Most cameras provide at least one zebra-stripe indicator in the viewfinder. Many videographers switch the zebra indicator off, claiming it is little more than a visual distraction. That's not really surprising since some manufacturers ship their cameras with the zebras set to show their stripes at approximately 70 IRE. That may be useful if all you shoot is well-lit Caucasian faces and don't mind looking at stripes in the middle of your shot, but it's next to useless once you step out of the studio and into the real world.
Used effectively, zebras let you evaluate exposure in the viewfinder and offer a simple and nearly foolproof way to ensure your iris is set properly.
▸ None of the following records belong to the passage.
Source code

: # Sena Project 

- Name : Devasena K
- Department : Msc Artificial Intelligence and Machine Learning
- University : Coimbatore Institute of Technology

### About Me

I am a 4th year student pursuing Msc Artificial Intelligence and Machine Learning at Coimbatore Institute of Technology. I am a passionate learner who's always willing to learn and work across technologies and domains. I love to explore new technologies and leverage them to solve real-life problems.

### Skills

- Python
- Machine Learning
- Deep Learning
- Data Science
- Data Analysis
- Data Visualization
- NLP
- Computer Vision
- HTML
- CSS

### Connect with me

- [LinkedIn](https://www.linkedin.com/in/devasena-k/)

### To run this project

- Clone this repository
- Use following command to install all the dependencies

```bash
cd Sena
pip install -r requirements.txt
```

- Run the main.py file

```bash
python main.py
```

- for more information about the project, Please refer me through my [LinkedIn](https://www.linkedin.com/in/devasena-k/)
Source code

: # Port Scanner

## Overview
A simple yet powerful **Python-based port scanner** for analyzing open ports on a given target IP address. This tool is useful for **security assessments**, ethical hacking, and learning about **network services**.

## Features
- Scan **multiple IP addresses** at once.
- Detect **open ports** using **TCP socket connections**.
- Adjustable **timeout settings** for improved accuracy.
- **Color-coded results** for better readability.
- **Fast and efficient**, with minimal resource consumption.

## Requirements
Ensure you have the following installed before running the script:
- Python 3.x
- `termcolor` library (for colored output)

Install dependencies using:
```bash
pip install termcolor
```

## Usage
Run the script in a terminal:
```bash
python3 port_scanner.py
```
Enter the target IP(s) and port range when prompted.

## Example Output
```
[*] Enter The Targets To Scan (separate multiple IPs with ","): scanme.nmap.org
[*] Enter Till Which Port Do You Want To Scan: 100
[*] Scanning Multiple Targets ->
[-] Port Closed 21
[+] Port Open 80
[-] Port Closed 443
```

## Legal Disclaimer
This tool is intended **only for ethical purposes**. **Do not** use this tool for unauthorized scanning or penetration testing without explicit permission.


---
Here's how.
Locate the appropriate switch or menu item and turn the zebra indicator on. Now set the level at which the zebra-stripes turn on to between 102 and 105 IRE. This allows the zebras to flag all portions of the scene that are overly bright and subject to being clipped. This adjustment is usually a menu setting, however it may require tweaking an internal potentiometer on some older cameras and using a waveform monitor to see the results. Many cameras also offer the ability to adjust the intensity of the zebra lines in the viewfinder. Try a few different settings until you can always see the zebras without being totally distracted.
Now take your newly calibrated camera out on a shoot, zoom in on the principal subject and switch the iris to manual after the camera has had a chance to set the iris. Now zoom out to include the sky or windows in the background and the zebras in the finder will tell you if any portion of the shot is overexposed.